[Dataset entries]
━━━━━━━━
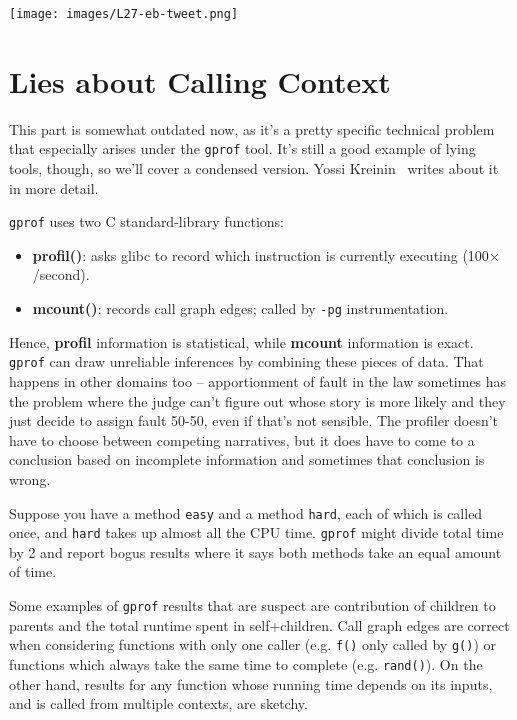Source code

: \begin{center}
\texttt{[image: images/L27-eb-tweet.png]}
\end{center}

\section*{Lies about Calling Context}
This part is somewhat outdated now, as it's a pretty specific technical problem that especially arises under the {\tt gprof} tool. It's still a good example of lying tools, though, so we'll cover a condensed version. Yossi Kreinin~\cite{lies} writes about it in more detail.

\texttt{gprof} uses two C standard-library functions:
\vspace{-1em}
\begin{itemize}[noitemsep]
\item {\bf profil()}: asks glibc to record which instruction 
  is currently executing (100$\times$/second).
\item {\bf mcount()}: records call graph edges; called by {\tt -pg} instrumentation.
\end{itemize}
\vspace*{-1em}

Hence, {\bf profil} information is statistical, while {\bf mcount}
information is exact.  \texttt{gprof} can draw unreliable inferences by combining these pieces of data. That happens in other domains too -- apportionment of fault in the law sometimes has the problem where the judge can't figure out whose story is more likely and they just decide to assign fault 50-50, even if that's not sensible. The profiler doesn't have to choose between competing narratives, but it does have to come to a conclusion based on incomplete information and sometimes that conclusion is wrong.

Suppose you have a method \texttt{easy} and a method \texttt{hard}, each of which is called once, and \texttt{hard} takes up almost all the CPU time. \texttt{gprof} might divide total time by 2 and report bogus results where it says both methods take an equal amount of time.

Some examples of \texttt{gprof} results that are suspect are contribution of children to parents and the total runtime spent in self+children. Call graph edges are correct when considering functions with only one caller (e.g. {\tt f()} only called by {\tt g()}) or functions which always take the same time to complete (e.g. {\tt rand()}). On the other hand, results for any function whose running time depends on its inputs, and is called from multiple contexts, are sketchy.

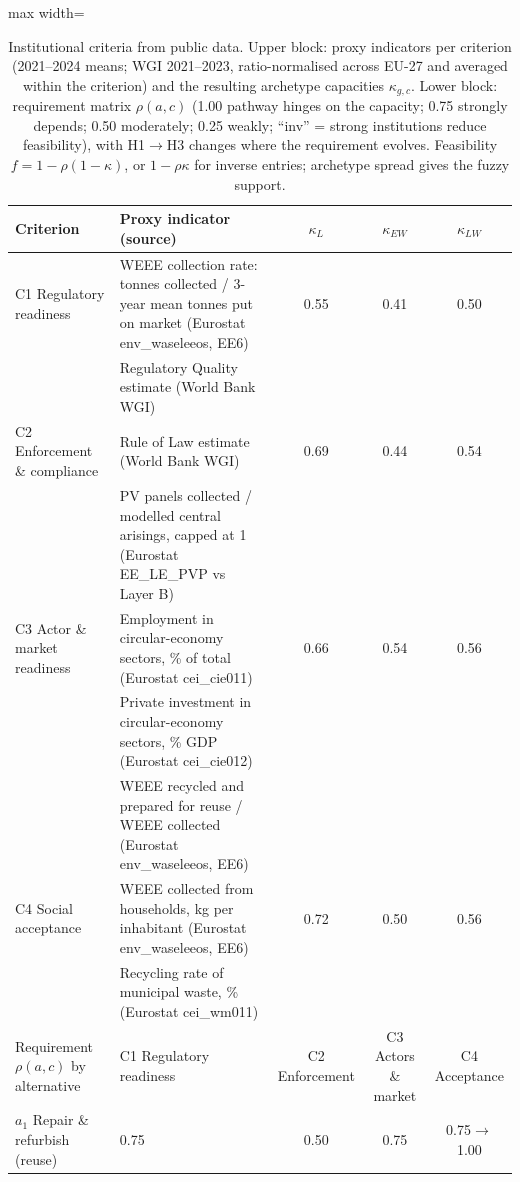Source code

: \begin{table}[pos=t]\centering\scriptsize
\caption{Institutional criteria from public data. Upper block: proxy indicators per criterion (2021--2024 means; WGI 2021--2023, ratio-normalised across EU-27 and averaged within the criterion) and the resulting archetype capacities $\kappa_{g,c}$. Lower block: requirement matrix $\rho(a,c)$ (1.00 pathway hinges on the capacity; 0.75 strongly depends; 0.50 moderately; 0.25 weakly; ``inv'' = strong institutions reduce feasibility), with H1$\to$H3 changes where the requirement evolves. Feasibility $f=1-\rho(1-\kappa)$, or $1-\rho\kappa$ for inverse entries; archetype spread gives the fuzzy support.}
\label{tab:proxies}
\begin{adjustbox}{max width=\linewidth}\begin{tabular}{@{}p{3.1cm}p{8.6cm}ccc@{}}\toprule
Criterion & Proxy indicator (source) & $\kappa_L$ & $\kappa_{EW}$ & $\kappa_{LW}$ \\ \midrule
C1 Regulatory readiness & WEEE collection rate: tonnes collected / 3-year mean tonnes put on market (Eurostat env\_waseleeos, EE6) & 0.55 & 0.41 & 0.50 \\
 & Regulatory Quality estimate (World Bank WGI) &  & &  \\
\addlinespace
C2 Enforcement \& compliance & Rule of Law estimate (World Bank WGI) & 0.69 & 0.44 & 0.54 \\
 & PV panels collected / modelled central arisings, capped at 1 (Eurostat EE\_LE\_PVP vs Layer B) &  & &  \\
\addlinespace
C3 Actor \& market readiness & Employment in circular-economy sectors, \% of total (Eurostat cei\_cie011) & 0.66 & 0.54 & 0.56 \\
 & Private investment in circular-economy sectors, \% GDP (Eurostat cei\_cie012) &  & &  \\
 & WEEE recycled and prepared for reuse / WEEE collected (Eurostat env\_waseleeos, EE6) &  & &  \\
\addlinespace
C4 Social acceptance & WEEE collected from households, kg per inhabitant (Eurostat env\_waseleeos, EE6) & 0.72 & 0.50 & 0.56 \\
 & Recycling rate of municipal waste, \% (Eurostat cei\_wm011) &  & &  \\
\addlinespace
\midrule
Requirement $\rho(a,c)$ by alternative & C1 Regulatory readiness & C2 Enforcement & C3 Actors \& market & C4 Acceptance \\ \midrule
$a_1$ Repair \& refurbish (reuse) & 0.75 & 0.50 & 0.75 & 0.75$\to$1.00 \\

\end{tabular}
\end{adjustbox}
\end{table}
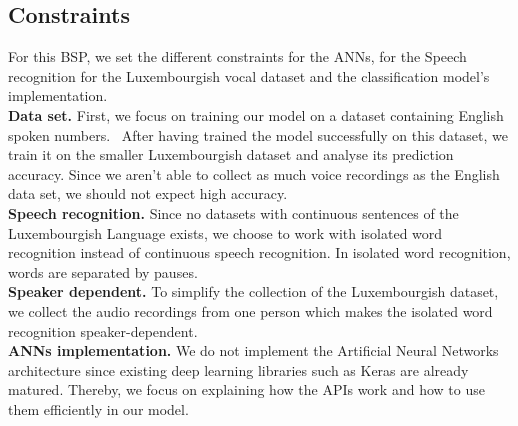 
\subsection{Constraints}

For this BSP, we set the different constraints for the ANNs, for the Speech
recognition for the Luxembourgish vocal dataset and the classification model's
implementation.\\

\textbf{Data set.} First, we focus on training our model on a dataset
containing English spoken numbers.~\cite{DBLP:journals/corr/abs-1804-03209}
After having trained the model successfully on this dataset, we train it on the
smaller Luxembourgish dataset and analyse its prediction accuracy. Since we
aren't able to collect as much voice recordings as the English data set, we
should not expect high accuracy.\\


\textbf{Speech recognition.} Since no datasets with continuous sentences of the
Luxembourgish Language exists, we choose to work with isolated word recognition
instead of continuous speech recognition. In isolated word recognition, words are
separated by pauses.\\

\textbf{Speaker dependent.} To simplify the collection of the Luxembourgish
dataset, we collect the audio recordings from one person which makes the
isolated word recognition speaker-dependent.\\

\textbf{ANNs implementation.} We do not implement the Artificial Neural Networks
architecture since existing deep learning libraries such as Keras are already
matured. Thereby, we focus on explaining how the APIs work and how to use them
efficiently in our model.
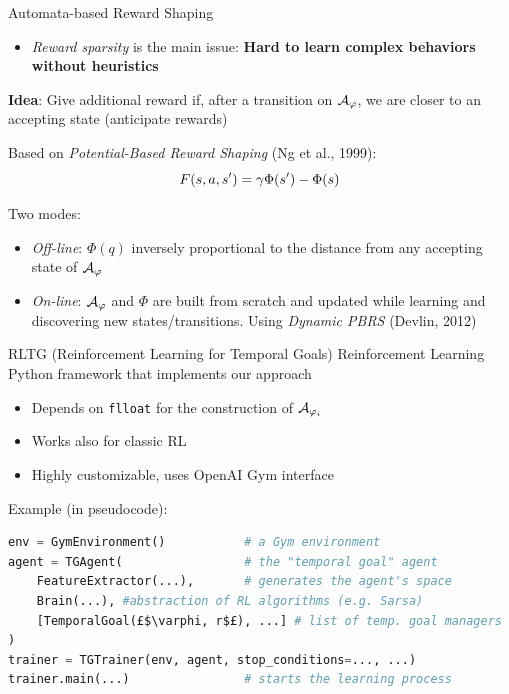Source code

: \documentclass{beamer}
\begin{document}
\begin{frame}{Automata-based Reward Shaping}
	\begin{itemize}
		\item \emph{Reward sparsity} is the main issue: \textbf{Hard to learn complex behaviors without heuristics}
	\end{itemize}

	

	
	\textbf{Idea}: Give additional reward if, after a transition on $\mathcal{A}_\varphi$, we are closer to an accepting state (anticipate rewards)
	
	Based on \emph{Potential-Based Reward Shaping} (Ng et al., 1999):
	\[F(s,a,s') = \gamma\Phi(s') - \Phi(s)\]
	
	Two modes:
	\begin{itemize}
		\item \emph{Off-line}: $\Phi(q)$ inversely proportional to the distance from any accepting state of $\mathcal{A}_\varphi$ 
		\item \emph{On-line}: $\mathcal{A}_\varphi$ and $\Phi$ are built from scratch and updated while learning and discovering new states/transitions. Using \emph{Dynamic PBRS} (Devlin, 2012)
	\end{itemize}
	
\end{frame}

\begin{frame}[fragile]{RLTG (Reinforcement Learning for Temporal Goals)}
	Reinforcement Learning Python framework that implements our approach
	\begin{itemize}
		\item Depends on \texttt{flloat} for the construction of $\mathcal{A}_{\varphi_i}$
		\item Works also for classic RL
		\item Highly customizable, uses OpenAI Gym interface
	\end{itemize}
	Example (in pseudocode):
\begin{lstlisting}[language=Python, style=Python, numbers=none, escapechar = £]
env = GymEnvironment()           # a Gym environment 
agent = TGAgent(                 # the "temporal goal" agent
    FeatureExtractor(...),       # generates the agent's space
    Brain(...), #abstraction of RL algorithms (e.g. Sarsa)
    [TemporalGoal(£$\varphi, r$£), ...] # list of temp. goal managers
)
trainer = TGTrainer(env, agent, stop_conditions=..., ...)
trainer.main(...)                # starts the learning process

\end{lstlisting}
\end{frame}
\end{document}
━━━━━━━━
- EXERCISE DETAILS
What is the number of lines in the records that contain "Regulatory"? State that number alone.

- OUTPUT
3